[Stored data entries]
BEGIN

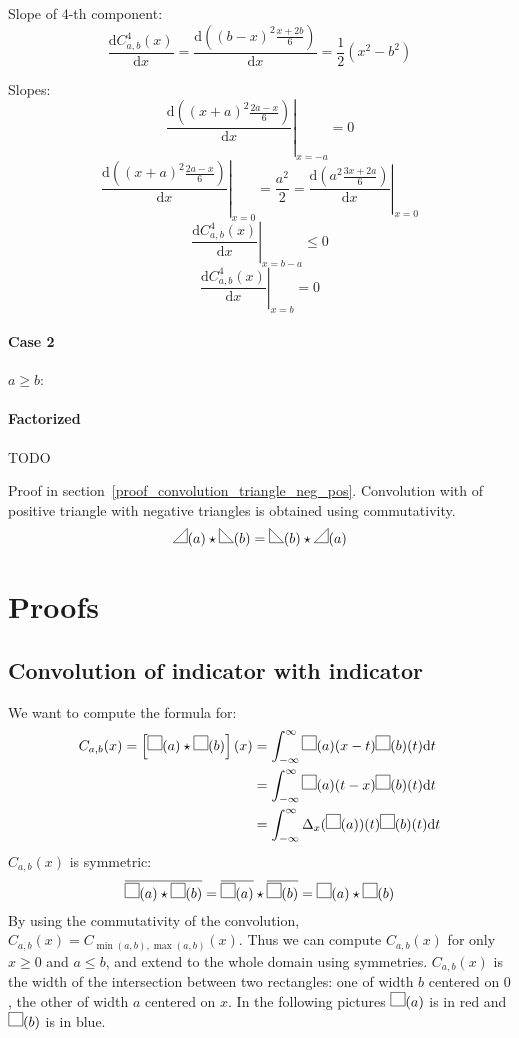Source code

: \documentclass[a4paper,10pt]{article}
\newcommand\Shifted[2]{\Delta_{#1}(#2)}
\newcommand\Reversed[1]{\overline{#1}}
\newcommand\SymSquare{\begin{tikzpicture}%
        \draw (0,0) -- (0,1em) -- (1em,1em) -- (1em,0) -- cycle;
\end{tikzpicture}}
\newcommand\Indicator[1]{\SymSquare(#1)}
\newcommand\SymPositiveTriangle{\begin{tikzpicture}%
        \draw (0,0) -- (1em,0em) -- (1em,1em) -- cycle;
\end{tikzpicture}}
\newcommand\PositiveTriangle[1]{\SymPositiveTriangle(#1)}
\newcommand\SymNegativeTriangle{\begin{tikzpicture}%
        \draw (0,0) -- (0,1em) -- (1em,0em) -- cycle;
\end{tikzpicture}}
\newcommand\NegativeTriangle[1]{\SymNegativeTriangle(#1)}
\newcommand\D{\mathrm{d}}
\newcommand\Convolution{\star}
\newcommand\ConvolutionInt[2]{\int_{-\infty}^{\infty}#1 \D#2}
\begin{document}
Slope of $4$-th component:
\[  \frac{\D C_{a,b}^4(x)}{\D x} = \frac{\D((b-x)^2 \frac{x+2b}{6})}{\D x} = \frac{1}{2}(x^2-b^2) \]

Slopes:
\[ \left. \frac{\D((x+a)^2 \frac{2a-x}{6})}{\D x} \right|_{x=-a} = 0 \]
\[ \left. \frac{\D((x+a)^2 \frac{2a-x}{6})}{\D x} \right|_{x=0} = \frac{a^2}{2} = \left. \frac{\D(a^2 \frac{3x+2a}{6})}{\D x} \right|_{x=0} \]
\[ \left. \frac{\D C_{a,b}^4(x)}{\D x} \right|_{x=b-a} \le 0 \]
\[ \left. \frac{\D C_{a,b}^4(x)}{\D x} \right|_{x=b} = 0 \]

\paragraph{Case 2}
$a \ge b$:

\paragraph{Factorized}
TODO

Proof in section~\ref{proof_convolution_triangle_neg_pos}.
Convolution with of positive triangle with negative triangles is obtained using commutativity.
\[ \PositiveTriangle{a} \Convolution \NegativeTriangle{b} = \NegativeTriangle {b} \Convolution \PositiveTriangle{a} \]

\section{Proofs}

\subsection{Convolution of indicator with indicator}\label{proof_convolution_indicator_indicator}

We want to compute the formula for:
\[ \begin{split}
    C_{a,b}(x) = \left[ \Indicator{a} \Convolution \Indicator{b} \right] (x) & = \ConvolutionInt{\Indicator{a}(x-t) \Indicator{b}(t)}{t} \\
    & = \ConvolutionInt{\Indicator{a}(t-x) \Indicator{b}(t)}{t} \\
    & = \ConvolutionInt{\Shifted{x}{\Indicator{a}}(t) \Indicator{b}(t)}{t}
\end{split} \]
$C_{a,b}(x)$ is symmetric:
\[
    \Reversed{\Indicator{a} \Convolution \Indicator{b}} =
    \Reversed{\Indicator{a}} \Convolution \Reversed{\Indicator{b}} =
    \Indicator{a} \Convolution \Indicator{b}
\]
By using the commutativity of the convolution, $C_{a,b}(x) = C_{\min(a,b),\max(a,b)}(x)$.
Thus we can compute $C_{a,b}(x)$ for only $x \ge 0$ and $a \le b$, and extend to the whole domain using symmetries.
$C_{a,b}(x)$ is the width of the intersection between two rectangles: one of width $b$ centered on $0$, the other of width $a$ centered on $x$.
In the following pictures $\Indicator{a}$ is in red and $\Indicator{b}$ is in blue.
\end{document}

END
BEGIN

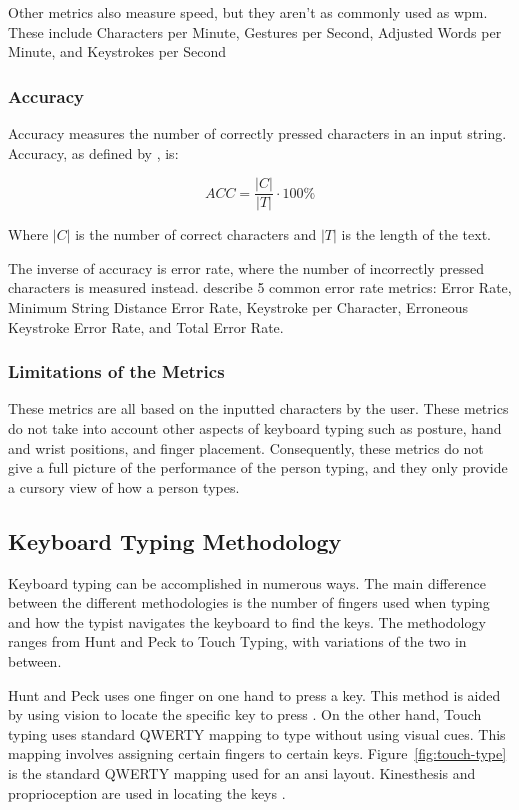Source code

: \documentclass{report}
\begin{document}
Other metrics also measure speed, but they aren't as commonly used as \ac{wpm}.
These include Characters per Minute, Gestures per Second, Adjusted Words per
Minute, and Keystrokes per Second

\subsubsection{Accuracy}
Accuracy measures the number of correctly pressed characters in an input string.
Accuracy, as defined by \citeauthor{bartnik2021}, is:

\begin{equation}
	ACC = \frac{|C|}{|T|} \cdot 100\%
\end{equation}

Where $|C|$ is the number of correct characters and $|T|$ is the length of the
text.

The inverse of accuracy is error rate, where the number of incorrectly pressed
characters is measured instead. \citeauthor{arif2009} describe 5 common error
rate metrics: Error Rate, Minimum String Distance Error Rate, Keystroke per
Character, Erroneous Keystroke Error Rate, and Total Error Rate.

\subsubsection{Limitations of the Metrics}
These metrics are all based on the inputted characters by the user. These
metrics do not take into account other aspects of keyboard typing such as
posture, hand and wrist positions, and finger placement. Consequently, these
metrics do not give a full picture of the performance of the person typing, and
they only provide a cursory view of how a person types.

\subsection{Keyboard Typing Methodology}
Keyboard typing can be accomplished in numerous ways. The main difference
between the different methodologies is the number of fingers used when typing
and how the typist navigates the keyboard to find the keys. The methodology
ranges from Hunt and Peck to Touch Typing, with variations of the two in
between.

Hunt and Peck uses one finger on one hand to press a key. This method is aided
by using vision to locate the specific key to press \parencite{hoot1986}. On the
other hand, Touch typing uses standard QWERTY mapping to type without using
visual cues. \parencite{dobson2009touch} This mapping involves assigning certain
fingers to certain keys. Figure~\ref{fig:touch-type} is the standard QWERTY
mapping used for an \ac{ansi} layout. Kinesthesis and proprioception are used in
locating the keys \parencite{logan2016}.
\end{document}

END

Brief:
Extract each line from the entries above that contains the string "person".

Final answer:
metrics do not give a full picture of the performance of the person typing, and
they only provide a cursory view of how a person types.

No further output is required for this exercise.